Bünyamin Aksungur, Turan Müziğini anlattı
Sanatçı-Yönetmen Bünyamin Aksungur, Millî Düşünce Merkezi tarafından Ankara-Hamamönü-Kabakçı Konağı’nda düzenlenen etkinlikte Turan coğrafyasının müzik kültürünü anlatan mini bir konser verdi.

Haber ve fotoğraflar: Hasan Çekiç

TRT’de yapımcı-yönetmen olarak çalışan, Türk Dünyası müzikleri ile ilgili konserler ve konferanslar düzenleyen Bünyamin Aksungur, Millî Düşünce Merkezi tarafından Ankara-Hamamönü-Kabakçı Konağı’nda düzenlenen "Örneklerle Turan’ın Ortak Müzik Kültürü" konulu etkinlikte konser verdi. 

MİLLİ MÜZİĞİMİZDE 41 FARKLI SES'TEN 24'ÜNÜ KULLANIYORUZ

Türk Dünyasının hemen her köşesinden derlediği şarkıları, çaldığı Dombra, Dutar ve Kaşgar Rübabı eşliğinde seslendiren Aksungur şunları söyledi;

"Müzik evrensel değil, millîdir. Evrensel olan müzik zevkidir. Herkes müziği sever, dinlemekten zevk alır. Ama herkesin beğendiği tür farklıdır. Evet ,bu türler içinde elbette evrensel değerde olanlar da vardır, Klasik batı müziği içindeki senfoniler, konçertolar gibi. Ama bütün senfonilerin temelinde millî renkler yatar. Bestecinin mensup olduğu millete ait motifler bütün bu eserlerin alt yapısını oluştururlar. Besteci bunların üzerine çok sesli armonik zenginlik katar. Batılı klasik bestekarlar buna mecburdular, zira Batı müziğinde sadece iki makamı vardır : Majör ve Minör. Bizdeki karşılığı rast ve nihavent. Bir dizi/gam içide tolam 12 ses mevcut olunca çıkış yolu aramak kaçınılmaz olmuş, Mozart, Beethoven, Haydn gibi dahi bestekârlar bu dar boğazı aşabilmişlerdir. Oysa Türk müziğinde bir dizi içindeki ses sayısı 41 ve bunların 24'ü millî müziğimiz içinde hala kullanılmakta. Ve bu 24 farklı ses 400'den fazla makamda kullanılmış ki bu gün bile bu makamların 150'den fazlası millî müziğimiz içindeki eserlerde bütün canlılığı ile varlığını sürdürüyor"

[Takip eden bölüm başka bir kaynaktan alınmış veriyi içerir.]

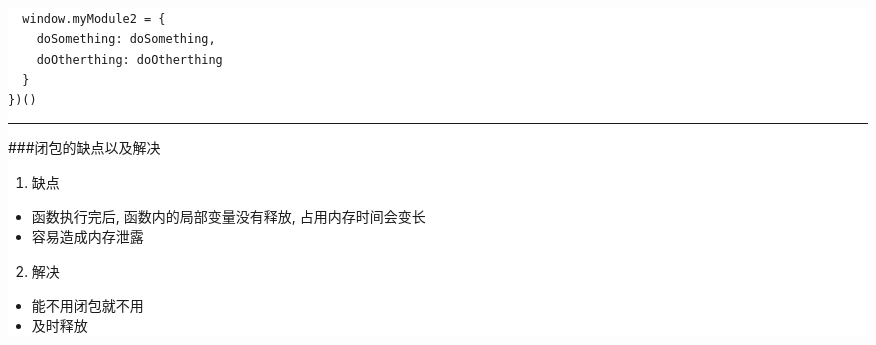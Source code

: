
 ```
  window.myModule2 = {
    doSomething: doSomething,
    doOtherthing: doOtherthing
  }
})()
```

------
###闭包的缺点以及解决
1. 缺点
  * 函数执行完后, 函数内的局部变量没有释放, 占用内存时间会变长
  * 容易造成内存泄露
2. 解决
  * 能不用闭包就不用
  * 及时释放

Müzik bir dildir ve millîdir. Dil ve müzik yok olursa millet de yok olur. Dil'in ve müziğin vasıtası seslerdir ve her millet duyabildiği seslerle konuşur, şarkı söyler. Türk Milleti tarih boyunca çok geniş bir coğrafyada yaşadığı için, kültürel unsurları bugün bile 3 kıtaya yayılan geniş bir coğrafyada varlığını bugün de sürdürüyor.

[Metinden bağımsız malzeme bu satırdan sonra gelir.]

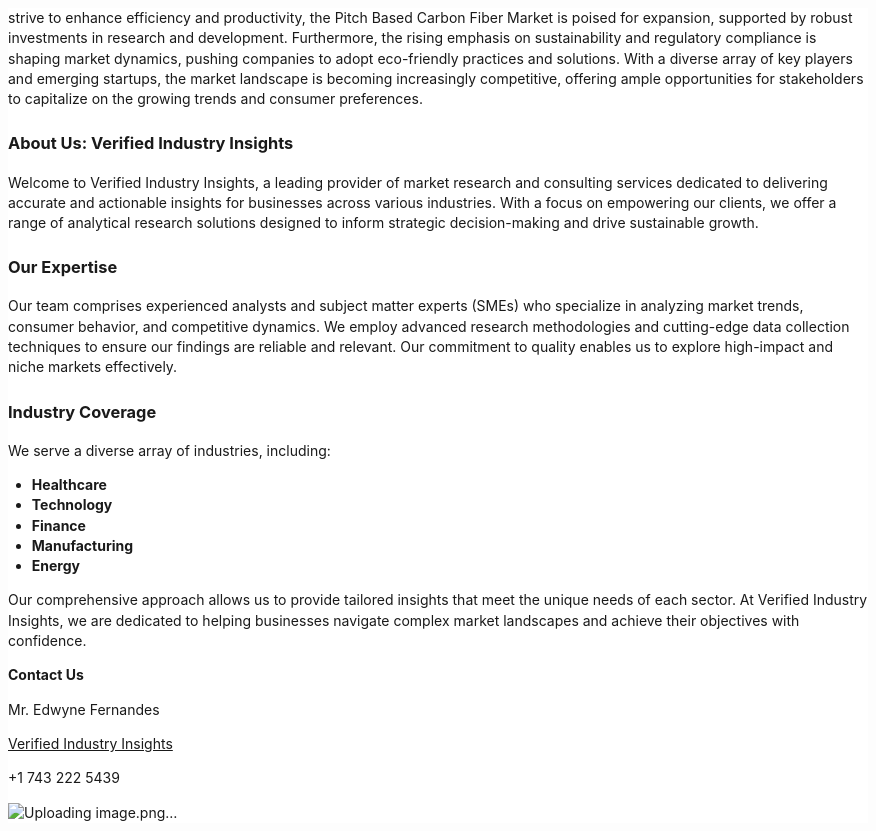 strive to enhance efficiency and productivity, the Pitch Based Carbon Fiber Market is poised for expansion, supported by robust investments in research and development. Furthermore, the rising emphasis on sustainability and regulatory compliance is shaping market dynamics, pushing companies to adopt eco-friendly practices and solutions. With a diverse array of key players and emerging startups, the market landscape is becoming increasingly competitive, offering ample opportunities for stakeholders to capitalize on the growing trends and consumer preferences.</p><h3>About Us: Verified Industry Insights</h3><p>Welcome to Verified Industry Insights, a leading provider of market research and consulting services dedicated to delivering accurate and actionable insights for businesses across various industries. With a focus on empowering our clients, we offer a range of analytical research solutions designed to inform strategic decision-making and drive sustainable growth.</p><h3>Our Expertise</h3><p>Our team comprises experienced analysts and subject matter experts (SMEs) who specialize in analyzing market trends, consumer behavior, and competitive dynamics. We employ advanced research methodologies and cutting-edge data collection techniques to ensure our findings are reliable and relevant. Our commitment to quality enables us to explore high-impact and niche markets effectively.</p><h3>Industry Coverage</h3><p>We serve a diverse array of industries, including:</p><ul><li><strong>Healthcare</strong></li><li><strong>Technology</strong></li><li><strong>Finance</strong></li><li><strong>Manufacturing</strong></li><li><strong>Energy</strong></li></ul><p>Our comprehensive approach allows us to provide tailored insights that meet the unique needs of each sector. At Verified Industry Insights, we are dedicated to helping businesses navigate complex market landscapes and achieve their objectives with confidence.</p><p><strong>Contact Us</strong></p><p>Mr. Edwyne Fernandes</p><p><a href="https://www.verifiedindustryinsights.com/">Verified Industry Insights</a></p><p>+1 743 222 5439</p>
![Uploading image.png…]()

Bünyamin Aksungur, daha sonra Doğu Türkistan'dan Batı Trakya'ya, Sibirya'dan Kerkük'e kadar bütün Türk Dünyasında bilinen şarkılar içinden, ortak ve bemzer özellik taşıyan pek çok eseri seslendirdi.

Benzer Türkülerimizden bazıları:

Başım ağrıyor / Fes Başına(G.Antep) türküsünün bir benzerinin Rize’de, bir benzerinin Gagavuz’da, bir benzerinin de Doğu Türkistan’da Uygur Türkleri arasında olduğunu söyleyen Aksungur, bu türküleri o yörelerin ağzı ile seslendirdi.

Erzincan türküsü; “Ne Bağ Duydu Ne Bağbancı”nın Türkmenistan’da Azerbaycan ve Kerkük’te söylenişinden örnekler verdi.

“Zeynebim” Kırım’da, Balkanlar’da ve Sivas’ta “Zeynebim” olarak söylenirken, Kerkük’te “Zeynelim’'e, Azerbaycan'da ise "Dilberim"e dönüşmesini, seslendirerek gösterdi.

Anadolu, Balkanlar, Türkistan, Sibirya ve Altayların müzik kültürüne ait gerek söz, gerek melodik doku ve gerekse ritim ve konu bakımından aynı kültürün ürünleri olan eserlerden, çok sayıda örnekler veren ve dinleyicilere unutulmaz bir gece yaşatan Aksungur, “Allah bizi vatansız bayraksız, Türkçesiz ve Türküsüz  bırakmasın” sözleriyle büyük alkış aldı.